## [WHAT YOU NEED TO DO]
Every line in the entries that holds "with" should be identified and copied.

--- INPUT DATA Enclosed Below ---

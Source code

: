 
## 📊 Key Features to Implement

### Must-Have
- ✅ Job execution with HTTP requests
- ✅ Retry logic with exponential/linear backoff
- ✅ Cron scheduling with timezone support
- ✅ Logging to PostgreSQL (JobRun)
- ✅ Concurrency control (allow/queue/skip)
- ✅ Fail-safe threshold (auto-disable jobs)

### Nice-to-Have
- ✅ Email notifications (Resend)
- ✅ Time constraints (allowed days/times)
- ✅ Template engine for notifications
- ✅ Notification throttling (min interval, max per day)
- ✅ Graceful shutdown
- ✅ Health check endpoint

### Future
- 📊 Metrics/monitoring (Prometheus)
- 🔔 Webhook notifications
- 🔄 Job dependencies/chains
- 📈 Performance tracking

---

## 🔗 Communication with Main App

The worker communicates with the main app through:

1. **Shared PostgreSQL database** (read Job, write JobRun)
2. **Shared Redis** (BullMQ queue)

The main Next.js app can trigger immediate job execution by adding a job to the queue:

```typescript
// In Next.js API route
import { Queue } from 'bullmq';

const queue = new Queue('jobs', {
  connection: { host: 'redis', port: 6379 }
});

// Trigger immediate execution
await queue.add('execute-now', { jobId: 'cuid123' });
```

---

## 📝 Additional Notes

--- End of Enclosed INPUT DATA ---

## [THE COMPLETED TASK]
- ✅ Job execution with HTTP requests
- ✅ Retry logic with exponential/linear backoff
- ✅ Cron scheduling with timezone support
## 🔗 Communication with Main App
The worker communicates with the main app through:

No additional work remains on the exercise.